Stay Safe in the Water

Provide proper supervision for swimmers

Whether in a backyard pool, at the community recreation center, or in a local pond or lake, swimming is a popular summer pastime for young people.

Follow These Safety Tips to Help Keep Your Group Safe

  • Find a lifeguard. Experienced lifeguards are trained in rescue techniques and are familiar with the hazards of their body of water. Swimmers should only swim in bodies of water that are supervised by a lifeguard. Group leaders should never take young people swimming in an area where there isn't a lifeguard on duty.
  • Find a buddy. The best thing anyone can do to stay safe in the water is to learn how to swim. Regardless of how skilled swimmers are, however, they should never swim alone.
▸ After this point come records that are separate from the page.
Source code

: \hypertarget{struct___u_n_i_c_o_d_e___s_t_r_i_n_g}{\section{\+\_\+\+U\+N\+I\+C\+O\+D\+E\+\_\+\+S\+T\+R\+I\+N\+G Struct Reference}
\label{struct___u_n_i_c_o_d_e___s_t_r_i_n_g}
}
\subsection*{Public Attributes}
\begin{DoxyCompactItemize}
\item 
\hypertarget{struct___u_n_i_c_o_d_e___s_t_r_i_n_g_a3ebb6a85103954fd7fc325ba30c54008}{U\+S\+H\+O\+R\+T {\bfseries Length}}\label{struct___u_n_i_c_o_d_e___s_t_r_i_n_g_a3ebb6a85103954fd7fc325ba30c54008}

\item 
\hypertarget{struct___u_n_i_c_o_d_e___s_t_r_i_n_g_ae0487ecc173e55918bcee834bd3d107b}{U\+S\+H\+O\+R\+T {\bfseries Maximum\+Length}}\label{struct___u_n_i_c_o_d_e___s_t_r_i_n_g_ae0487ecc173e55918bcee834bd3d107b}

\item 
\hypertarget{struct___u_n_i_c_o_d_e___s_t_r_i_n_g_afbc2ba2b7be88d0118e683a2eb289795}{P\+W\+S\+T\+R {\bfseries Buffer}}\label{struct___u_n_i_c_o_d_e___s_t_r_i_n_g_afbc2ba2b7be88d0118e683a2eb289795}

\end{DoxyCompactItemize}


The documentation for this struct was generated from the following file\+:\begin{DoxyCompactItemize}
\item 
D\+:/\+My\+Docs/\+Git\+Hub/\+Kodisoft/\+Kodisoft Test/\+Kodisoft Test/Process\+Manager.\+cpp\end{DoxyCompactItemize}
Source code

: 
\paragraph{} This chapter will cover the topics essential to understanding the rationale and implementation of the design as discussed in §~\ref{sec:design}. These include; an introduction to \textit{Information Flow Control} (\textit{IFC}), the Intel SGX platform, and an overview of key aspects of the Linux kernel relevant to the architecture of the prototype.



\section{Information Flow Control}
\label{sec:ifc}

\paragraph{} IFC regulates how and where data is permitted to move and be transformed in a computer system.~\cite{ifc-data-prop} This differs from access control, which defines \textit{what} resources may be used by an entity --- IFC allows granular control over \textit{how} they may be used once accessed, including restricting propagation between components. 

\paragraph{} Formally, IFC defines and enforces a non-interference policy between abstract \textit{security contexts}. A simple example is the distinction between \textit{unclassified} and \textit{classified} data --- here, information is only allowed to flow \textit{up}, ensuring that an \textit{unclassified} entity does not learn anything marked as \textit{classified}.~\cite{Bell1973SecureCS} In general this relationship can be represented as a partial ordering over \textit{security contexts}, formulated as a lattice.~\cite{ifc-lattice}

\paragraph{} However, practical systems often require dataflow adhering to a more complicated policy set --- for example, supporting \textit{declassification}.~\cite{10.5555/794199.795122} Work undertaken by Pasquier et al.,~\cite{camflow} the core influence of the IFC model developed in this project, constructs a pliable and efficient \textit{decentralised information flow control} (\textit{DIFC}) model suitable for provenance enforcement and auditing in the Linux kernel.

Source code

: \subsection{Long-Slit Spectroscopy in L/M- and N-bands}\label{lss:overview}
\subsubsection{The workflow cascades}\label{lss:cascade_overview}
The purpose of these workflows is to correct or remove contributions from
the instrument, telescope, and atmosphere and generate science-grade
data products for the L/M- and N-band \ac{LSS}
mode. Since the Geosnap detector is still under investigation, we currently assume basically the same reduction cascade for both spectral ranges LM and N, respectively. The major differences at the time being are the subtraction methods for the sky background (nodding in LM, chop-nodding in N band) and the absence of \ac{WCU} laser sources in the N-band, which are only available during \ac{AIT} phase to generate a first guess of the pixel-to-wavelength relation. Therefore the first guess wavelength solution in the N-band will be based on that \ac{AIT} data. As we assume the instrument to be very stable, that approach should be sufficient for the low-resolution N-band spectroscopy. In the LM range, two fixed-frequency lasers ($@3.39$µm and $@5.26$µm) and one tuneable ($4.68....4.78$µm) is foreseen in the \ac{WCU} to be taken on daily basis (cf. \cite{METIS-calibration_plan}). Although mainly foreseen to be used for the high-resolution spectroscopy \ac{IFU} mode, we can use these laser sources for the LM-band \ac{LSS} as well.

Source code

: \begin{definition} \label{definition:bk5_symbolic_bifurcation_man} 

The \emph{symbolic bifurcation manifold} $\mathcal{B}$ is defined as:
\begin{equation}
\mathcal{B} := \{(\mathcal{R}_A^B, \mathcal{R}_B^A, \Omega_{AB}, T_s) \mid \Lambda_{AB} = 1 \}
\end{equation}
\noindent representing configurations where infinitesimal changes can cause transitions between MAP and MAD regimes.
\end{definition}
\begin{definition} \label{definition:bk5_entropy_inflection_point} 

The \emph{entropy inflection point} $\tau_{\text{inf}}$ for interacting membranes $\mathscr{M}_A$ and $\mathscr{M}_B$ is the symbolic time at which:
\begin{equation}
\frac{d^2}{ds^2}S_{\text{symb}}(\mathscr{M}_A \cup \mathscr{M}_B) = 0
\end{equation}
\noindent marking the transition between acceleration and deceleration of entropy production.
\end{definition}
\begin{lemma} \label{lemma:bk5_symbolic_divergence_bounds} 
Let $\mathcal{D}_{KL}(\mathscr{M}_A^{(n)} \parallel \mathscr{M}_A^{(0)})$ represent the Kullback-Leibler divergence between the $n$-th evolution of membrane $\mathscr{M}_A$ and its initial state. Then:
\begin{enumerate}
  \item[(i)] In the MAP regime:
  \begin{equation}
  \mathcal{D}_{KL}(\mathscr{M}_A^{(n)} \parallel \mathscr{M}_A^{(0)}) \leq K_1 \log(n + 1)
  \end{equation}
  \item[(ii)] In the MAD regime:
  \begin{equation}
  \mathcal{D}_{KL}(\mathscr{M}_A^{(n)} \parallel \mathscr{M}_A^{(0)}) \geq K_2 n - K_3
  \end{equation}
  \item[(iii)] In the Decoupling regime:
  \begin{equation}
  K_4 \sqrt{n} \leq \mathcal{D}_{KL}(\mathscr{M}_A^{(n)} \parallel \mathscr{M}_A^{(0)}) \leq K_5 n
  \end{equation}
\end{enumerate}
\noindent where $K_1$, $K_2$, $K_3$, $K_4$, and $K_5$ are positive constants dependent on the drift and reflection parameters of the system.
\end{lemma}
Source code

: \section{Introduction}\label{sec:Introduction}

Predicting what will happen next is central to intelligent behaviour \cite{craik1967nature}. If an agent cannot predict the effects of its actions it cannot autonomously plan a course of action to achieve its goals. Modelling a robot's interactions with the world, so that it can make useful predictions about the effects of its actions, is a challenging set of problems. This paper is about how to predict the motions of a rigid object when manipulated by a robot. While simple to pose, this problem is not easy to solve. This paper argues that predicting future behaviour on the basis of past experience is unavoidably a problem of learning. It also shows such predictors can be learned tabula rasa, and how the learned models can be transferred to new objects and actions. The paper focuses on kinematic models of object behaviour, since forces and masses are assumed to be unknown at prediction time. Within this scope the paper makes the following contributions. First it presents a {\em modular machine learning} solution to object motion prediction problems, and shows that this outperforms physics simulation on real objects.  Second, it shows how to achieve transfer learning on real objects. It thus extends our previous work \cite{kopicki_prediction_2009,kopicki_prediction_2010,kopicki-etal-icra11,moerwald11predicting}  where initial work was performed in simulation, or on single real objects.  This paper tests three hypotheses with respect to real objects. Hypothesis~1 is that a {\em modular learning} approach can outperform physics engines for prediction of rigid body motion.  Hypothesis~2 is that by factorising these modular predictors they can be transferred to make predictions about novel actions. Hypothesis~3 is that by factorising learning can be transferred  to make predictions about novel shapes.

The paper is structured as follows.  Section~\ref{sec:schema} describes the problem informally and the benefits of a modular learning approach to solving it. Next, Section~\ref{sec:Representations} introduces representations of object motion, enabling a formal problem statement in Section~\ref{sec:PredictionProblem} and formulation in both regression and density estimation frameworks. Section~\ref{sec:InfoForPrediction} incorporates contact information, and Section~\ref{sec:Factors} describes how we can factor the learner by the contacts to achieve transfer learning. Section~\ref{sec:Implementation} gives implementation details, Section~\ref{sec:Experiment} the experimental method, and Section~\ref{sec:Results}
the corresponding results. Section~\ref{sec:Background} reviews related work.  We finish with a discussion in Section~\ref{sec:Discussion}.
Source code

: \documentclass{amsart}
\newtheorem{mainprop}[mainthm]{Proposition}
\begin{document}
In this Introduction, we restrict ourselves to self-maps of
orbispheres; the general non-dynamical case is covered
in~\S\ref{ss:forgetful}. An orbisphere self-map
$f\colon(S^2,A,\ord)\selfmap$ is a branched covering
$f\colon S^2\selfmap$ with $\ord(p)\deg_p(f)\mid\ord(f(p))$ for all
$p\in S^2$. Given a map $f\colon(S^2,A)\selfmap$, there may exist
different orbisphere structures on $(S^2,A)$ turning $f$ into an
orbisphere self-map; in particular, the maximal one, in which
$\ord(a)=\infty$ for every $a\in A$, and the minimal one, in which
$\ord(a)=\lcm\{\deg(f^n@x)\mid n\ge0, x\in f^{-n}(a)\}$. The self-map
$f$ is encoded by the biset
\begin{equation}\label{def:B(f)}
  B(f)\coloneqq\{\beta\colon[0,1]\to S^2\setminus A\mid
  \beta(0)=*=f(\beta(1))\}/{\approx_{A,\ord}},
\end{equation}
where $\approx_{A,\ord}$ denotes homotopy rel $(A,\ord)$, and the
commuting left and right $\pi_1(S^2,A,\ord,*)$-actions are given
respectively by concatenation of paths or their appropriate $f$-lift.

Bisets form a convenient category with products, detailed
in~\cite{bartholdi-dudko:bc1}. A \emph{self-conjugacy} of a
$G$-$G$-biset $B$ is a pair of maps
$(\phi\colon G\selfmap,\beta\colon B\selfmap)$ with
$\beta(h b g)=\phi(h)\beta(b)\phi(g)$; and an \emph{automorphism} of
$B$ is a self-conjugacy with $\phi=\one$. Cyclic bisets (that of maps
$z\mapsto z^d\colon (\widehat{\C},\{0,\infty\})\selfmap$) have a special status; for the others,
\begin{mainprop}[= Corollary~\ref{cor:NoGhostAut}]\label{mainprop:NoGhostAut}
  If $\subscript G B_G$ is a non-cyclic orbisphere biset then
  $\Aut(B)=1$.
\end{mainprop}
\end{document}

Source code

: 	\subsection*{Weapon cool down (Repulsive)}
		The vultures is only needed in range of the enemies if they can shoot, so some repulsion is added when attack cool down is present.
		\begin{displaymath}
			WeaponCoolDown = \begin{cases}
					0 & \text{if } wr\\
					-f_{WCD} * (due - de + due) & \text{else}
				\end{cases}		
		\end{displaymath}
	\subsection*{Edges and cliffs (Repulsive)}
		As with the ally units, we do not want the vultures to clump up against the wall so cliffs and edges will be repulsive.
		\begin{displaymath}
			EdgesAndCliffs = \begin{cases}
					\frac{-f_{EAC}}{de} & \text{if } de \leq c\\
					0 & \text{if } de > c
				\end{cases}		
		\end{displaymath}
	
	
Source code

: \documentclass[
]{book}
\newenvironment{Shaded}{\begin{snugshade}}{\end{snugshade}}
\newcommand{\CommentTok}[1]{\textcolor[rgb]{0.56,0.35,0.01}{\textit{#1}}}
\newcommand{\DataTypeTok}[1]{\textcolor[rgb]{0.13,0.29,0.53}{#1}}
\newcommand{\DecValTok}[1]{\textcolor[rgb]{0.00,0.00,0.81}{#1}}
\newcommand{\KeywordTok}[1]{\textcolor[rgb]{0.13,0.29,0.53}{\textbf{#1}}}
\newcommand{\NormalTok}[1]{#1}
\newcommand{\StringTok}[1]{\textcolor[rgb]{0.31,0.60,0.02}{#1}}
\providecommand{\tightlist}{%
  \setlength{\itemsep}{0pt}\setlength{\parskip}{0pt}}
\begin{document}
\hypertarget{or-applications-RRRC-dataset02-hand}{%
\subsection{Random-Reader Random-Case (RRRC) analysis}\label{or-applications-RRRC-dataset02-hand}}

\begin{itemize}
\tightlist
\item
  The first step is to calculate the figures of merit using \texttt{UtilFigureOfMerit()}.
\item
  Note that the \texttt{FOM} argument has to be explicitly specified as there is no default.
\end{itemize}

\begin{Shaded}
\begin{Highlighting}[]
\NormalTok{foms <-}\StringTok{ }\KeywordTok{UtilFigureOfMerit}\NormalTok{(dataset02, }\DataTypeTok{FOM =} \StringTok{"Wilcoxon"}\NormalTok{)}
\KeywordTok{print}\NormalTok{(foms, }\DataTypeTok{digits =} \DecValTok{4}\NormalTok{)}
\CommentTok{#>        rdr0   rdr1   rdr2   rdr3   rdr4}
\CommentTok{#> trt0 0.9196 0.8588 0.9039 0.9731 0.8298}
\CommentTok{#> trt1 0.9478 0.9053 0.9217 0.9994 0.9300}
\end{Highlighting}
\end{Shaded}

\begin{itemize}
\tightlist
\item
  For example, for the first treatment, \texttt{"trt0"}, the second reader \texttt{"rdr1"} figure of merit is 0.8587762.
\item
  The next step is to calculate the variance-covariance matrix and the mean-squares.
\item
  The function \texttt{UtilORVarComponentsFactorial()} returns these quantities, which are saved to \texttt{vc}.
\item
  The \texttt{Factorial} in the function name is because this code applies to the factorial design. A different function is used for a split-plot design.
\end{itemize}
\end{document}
Group leaders should pair up swimmers and use the buddy system during all outings that involve water play. Every half-hour, use a designated signal to do a “buddy check.” Counting by twos, you can account for everyone in about 10 seconds.
  • Follow the rules. Most public swimming areas post rules. Group leaders should review these rules with swimmers prior to allowing them in the water. Don't allow rough, boisterous horseplay as this can cause a distressed swimmer to go unnoticed.
  • Set limitations: For large groups of swimmers, leaders can identify younger children and non-swimmers with brightly colored wristbands that are easy to see in the water. Leaders should also limit inexperienced swimmers’ water play to shallow areas, in order to help ensure their safety. For example, only those who can swim 150 yards and tread water for two minutes would be allowed to enter water over their heads.
  • Use life jackets. Young children and inexperienced swimmers should wear a U.S. Coast Guard-approved life jacket (personal flotation device) when they are in or around the water. Water wings, floaties, and noodles are not lifesaving devices and should not be used as personal flotation devices. Inflatable objects give people a false sense of security. A poor swimmer who falls off his inner tube in deep water is a drowning candidate.
  • Take breaks. There are many hidden dangers around the water. These include swimmers who get too tired, too cold, too far from safety, or take in too much sun. When swimmers ignore these signs of trouble, they are more likely to end up in serious danger. Activity leaders should schedule regular swim breaks (for example, 10 minutes at the top of every hour) and strictly enforce them.
  • Know your swimming hole. Group leaders that take young people swimming in natural bodies of water must know the area and its potential hazards. Where are the deep areas and drop-offs? Are they properly marked? Is the body of water subject to current changes? Are there obstructions that could cause safety hazards? Group leaders should address these questions prior to taking young people into the water.
  • Be a weather watcher. Weather can change dramatically and quickly, especially during warm weather months. A bright, sunny day can rapidly become filled with thunder and lightning when pop-up storms blow through an area. Group leaders should stop all water activities and seek shelter at the first indication of bad weather.
  • Know first aid. Group leaders absolutely must know how to prevent, recognize, and respond to emergencies. They should be CPR-certified and have ready access to a cell phone in order to call for help, should an emergency arise.